What Can We Do?
When a child is sick, many kind people ask how they can help. And my advice on the issue is simple: let them. Throughout the years of Taylor’s illness, people of all ages helped in many warm and wonderful ways. I only hope I said thank you amidst all the mayhem.
A few ways you can help a family in battle or, if you are that family in battle, a few things that go a long way if people ask:
Share your good health by donating blood in the patient’s name. If you are the same blood type, the patient will get it when needed. If you aren’t the same type, another patient will get it, but your friend will know you’ve honored him or her.
Don’t be afraid to ask to visit or ask for visitors. People may be wary of intruding on your privacy, but if you want visitors, say so. If you want to visit, just ask.
Call! Send cards! Text! Keep in touch.
Donate to the patient’s hospital or pediatric cancer organization or participate in a fund-raising event in the patient’s name. Sick children want to get better, but also want to know that others could benefit from their misfortune.

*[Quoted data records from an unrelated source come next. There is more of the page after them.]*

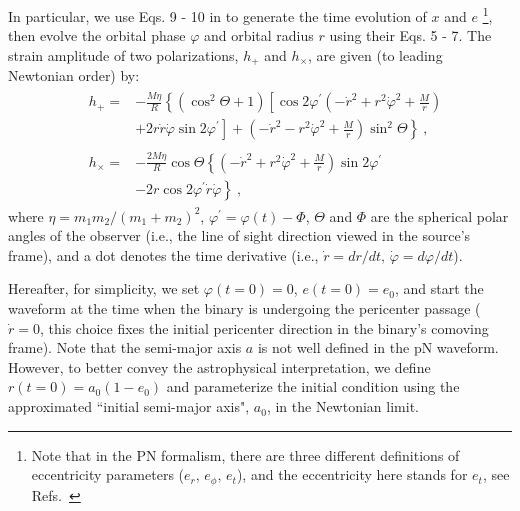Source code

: \documentclass[%
 reprint,
 amsmath,amssymb,
 aps,
]{revtex4-2}
\begin{document}
In particular, we use Eqs. 9 - 10 in \citet{Hinder+10} to generate the time evolution of $x$ and $e$ \footnote{Note that in the PN formalism, there are three different definitions of eccentricity parameters ($e_r,\,e_\phi,\,e_t$), and the eccentricity here stands for $e_t$, see Refs.~\citep{Damour1985,Damour1986,Blanchet_2002,Hinder+10,Knee2022ecc}}, then evolve the orbital phase $\varphi$ and orbital radius $r$ using their Eqs. 5 - 7. The strain amplitude of two polarizations, $h_{+}$ and $h_{\times}$, are given (to leading Newtonian order) by:
\begin{equation}
\begin{aligned}
&\begin{aligned}
h_{+}= & -\frac{M \eta}{R}\left\{( \operatorname { c o s } ^ { 2 } \Theta + 1 ) \left[\cos 2 \varphi^{\prime}\left(-\dot{r}^2+r^2 \dot{\varphi}^2+\frac{M}{r}\right)\right.\right. \\
& \left.\left.+2 r \dot{r} \dot{\varphi} \sin 2 \varphi^{\prime}\right]+\left(-\dot{r}^2-r^2 \dot{\varphi}^2+\frac{M}{r}\right) \sin ^2 \Theta\right\} \ ,
\end{aligned}\\
&\begin{aligned}
h_{\times}= & -\frac{2 M \eta}{R} \cos \Theta\left\{\left(-\dot{r}^2+r^2 \dot{\varphi}^2+\frac{M}{r}\right) \sin 2 \varphi^{\prime}\right. \\
& \left.-2 r \cos 2 \varphi^{\prime} \dot{r} \dot{\varphi}\right\} \ , \label{eq:strains}
\end{aligned}
\end{aligned}
\end{equation}
where $\eta=m_1m_2/(m_1+m_2)^2$, $\varphi^{\prime}=\varphi(t)-\Phi$, $\Theta$ and $\Phi$ are the spherical polar
angles of the observer (i.e., the line of sight direction viewed in the source's frame), and a dot denotes the time derivative (i.e., $\dot{r}=dr/dt,\,\dot{\varphi}=d\varphi/dt$). 

Hereafter, for simplicity, we set $\varphi(t=0)=0$, $e(t=0)=e_0$, and start the waveform at the time when the binary is undergoing the pericenter passage ($\dot{r}=0$, this choice fixes the initial pericenter direction in the binary's comoving frame). Note that the semi-major axis $a$ is not well defined in the pN waveform. However, to better convey the astrophysical interpretation, we define $r(t=0)=a_0(1-e_0)$ and parameterize the initial condition using the approximated ``initial semi-major axis", $a_0$, in the Newtonian limit.
\end{document}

Set up a community calendar so friends and neighbors can pitch in with dropping off dinners, driving carpools, arranging sleepovers, etc. Having a sick child is a juggling act on even the best days.
When a child returns to school after a stint in the hospital, make him or her feel welcome, loved, back in the rhythm of being a kid. The worst thing for a child or teenager is to feel different – show the love by letting them know how normal they are.
Being in the hospital or even sick at home is a lonely and frightening experience for kids, their parents and their siblings. And the transitions in and out of illness and health are overwhelming. Don’t be afraid to ask for or offer help. It means the world.